Tinctures are concentrated herbal extracts in liquid form that have alcohol as the solvent. Although generally if any other solvent is used, such as water, vinegar, or glycerin, it is considered an extract rather than a tincture. There are exceptions to the rule – vinegar and vegetable glycerine tinctures are also effective options. However, some herbs (roots, berries, barks, non-aromatic seeds) require the strength of alcohol to extract the medicinal properties.

Tinctures are extremely convenient and easy to use, as they are taken orally either straight or in teas. The preferred method is often taking the tincture straight (directly under your tongue by dropper), as this allows the tincture to enter your bloodstream faster and can produce quick results. For those that do not like drinking tea, don’t have the time to brew a cup, or are looking for fast results, straight tinctures are perfect. Less than a minute and you are done!

Of course, the time it takes to see results varies depending on the herb. While some herbs have immediate effects, others may take weeks of continual use before the results are noticeable.

Tincture teas are a different, popular way of taking an herbal tincture. Many people enjoy the flavors, and the act of sitting down and relaxing with a warm cup of tea can be very therapeutic and relaxing. Tinctures can be added to a warm cup of water to make an instant cup of tea. The tincture may also be diluted with a small amount of juice, or flavored with lemon or honey if necessary. Two droppersful of tincture is equal to one 8 oz. cup of tea.

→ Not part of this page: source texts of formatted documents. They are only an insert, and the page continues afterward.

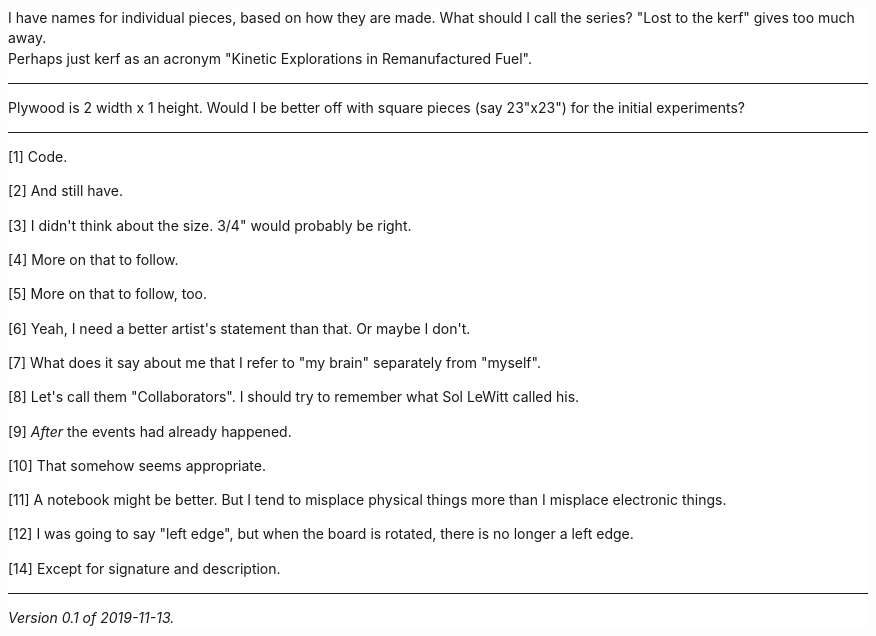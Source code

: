 
I have names for individual pieces, based on how they are made.
What should I call the series?  "Lost to the kerf" gives too much away.  
Perhaps just kerf as an acronym "Kinetic Explorations in Remanufactured
Fuel".

---

Plywood is 2 width x 1 height.  Would I be better off with square pieces
(say 23"x23") for the initial experiments?

---

[1] Code.

[2] And still have.

[3] I didn't think about the size.  3/4" would probably be right.

[4] More on that to follow.

[5] More on that to follow, too.

[6] Yeah, I need a better artist's statement than that.  Or maybe I
don't.

[7] What does it say about me that I refer to "my brain" separately
from "myself".

[8] Let's call them "Collaborators".  I should try to remember what 
Sol LeWitt called his.

[9] *After* the events had already happened.

[10] That somehow seems appropriate.

[11] A notebook might be better.  But I tend to misplace physical things
more than I misplace electronic things.

[12] I was going to say "left edge", but when the board is rotated, there
is no longer a left edge.

[14] Except for signature and description.

---

*Version 0.1 of 2019-11-13.*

Here’s the good news: one dose of alcohol-based tincture is equal in alcohol content to a very ripe banana, making tinctures safe for potentially everyone, including those who are pregnant or nursing, children, and babies. Non-alcoholic options are offered as well. Please be sure you are aware of the herbs that are discouraged for pregnant and lactating mothers.

For adults, the standard suggested dosage is two full droppers two to three times daily. For children under 12, weight and height must be taken into consideration to determine a dosage. Suggested dosage charts for children can be found online. For babies under 6 months, tinctures should only be administered through breastfeeding.

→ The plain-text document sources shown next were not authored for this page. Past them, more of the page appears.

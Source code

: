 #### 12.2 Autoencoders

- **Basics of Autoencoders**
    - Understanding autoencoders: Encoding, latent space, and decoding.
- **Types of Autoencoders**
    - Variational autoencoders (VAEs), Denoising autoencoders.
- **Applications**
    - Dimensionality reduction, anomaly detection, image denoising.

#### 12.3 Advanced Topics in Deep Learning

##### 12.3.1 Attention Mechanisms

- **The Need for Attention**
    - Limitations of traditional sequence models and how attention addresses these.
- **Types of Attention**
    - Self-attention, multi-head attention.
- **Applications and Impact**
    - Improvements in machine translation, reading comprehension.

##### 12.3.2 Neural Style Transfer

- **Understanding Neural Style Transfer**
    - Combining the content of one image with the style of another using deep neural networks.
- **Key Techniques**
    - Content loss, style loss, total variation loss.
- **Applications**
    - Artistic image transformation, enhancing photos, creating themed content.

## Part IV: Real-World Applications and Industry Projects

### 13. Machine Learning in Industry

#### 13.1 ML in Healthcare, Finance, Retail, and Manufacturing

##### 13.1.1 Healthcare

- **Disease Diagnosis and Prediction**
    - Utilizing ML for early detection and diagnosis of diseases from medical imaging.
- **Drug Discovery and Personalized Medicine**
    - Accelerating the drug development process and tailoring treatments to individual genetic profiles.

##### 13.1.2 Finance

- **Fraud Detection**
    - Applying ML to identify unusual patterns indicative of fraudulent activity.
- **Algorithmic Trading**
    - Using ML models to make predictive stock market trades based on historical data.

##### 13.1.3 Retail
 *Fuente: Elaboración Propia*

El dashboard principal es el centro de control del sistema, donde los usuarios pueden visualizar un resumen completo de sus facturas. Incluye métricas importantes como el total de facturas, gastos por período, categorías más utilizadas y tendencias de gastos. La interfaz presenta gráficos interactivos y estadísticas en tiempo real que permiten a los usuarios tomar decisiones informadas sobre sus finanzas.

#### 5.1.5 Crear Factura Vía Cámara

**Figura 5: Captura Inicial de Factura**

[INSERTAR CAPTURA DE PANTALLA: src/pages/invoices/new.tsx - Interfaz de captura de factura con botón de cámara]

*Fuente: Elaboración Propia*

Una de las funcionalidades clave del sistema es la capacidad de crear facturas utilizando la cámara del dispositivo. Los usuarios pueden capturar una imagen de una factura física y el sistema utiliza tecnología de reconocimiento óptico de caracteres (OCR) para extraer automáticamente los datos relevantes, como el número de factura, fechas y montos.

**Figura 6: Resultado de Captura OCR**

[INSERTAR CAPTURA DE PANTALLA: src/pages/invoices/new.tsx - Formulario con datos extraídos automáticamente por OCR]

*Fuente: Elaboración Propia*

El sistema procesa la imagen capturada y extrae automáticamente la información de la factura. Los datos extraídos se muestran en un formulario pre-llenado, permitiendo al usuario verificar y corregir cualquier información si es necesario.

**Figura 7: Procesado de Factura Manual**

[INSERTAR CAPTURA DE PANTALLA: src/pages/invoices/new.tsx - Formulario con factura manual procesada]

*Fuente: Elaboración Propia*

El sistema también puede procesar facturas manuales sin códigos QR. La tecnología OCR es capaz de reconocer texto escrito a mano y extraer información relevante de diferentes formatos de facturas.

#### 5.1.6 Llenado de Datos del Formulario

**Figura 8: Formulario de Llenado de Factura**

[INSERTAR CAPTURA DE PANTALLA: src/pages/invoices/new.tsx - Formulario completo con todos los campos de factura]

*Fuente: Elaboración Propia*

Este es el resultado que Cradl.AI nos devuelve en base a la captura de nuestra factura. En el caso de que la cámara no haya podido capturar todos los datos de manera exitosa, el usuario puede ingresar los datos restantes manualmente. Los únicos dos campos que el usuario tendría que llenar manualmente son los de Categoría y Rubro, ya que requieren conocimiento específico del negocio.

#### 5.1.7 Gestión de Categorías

Remember – regardless of the size of the tincture bottle or dropper tube, the bulb determines the dosage amount and is the same size on every bottle.

Alcohol-based tinctures have an unlimited shelf life and do not require refrigeration if stored in a cool, dark location. Tinctures that are vegetable glycerine-based do not need to be refrigerated and can last from 3-5 years. Vinegar-based tinctures are recommended to be refrigerated, and can last up to a year. They can also be stored in a cool, dark cupboard.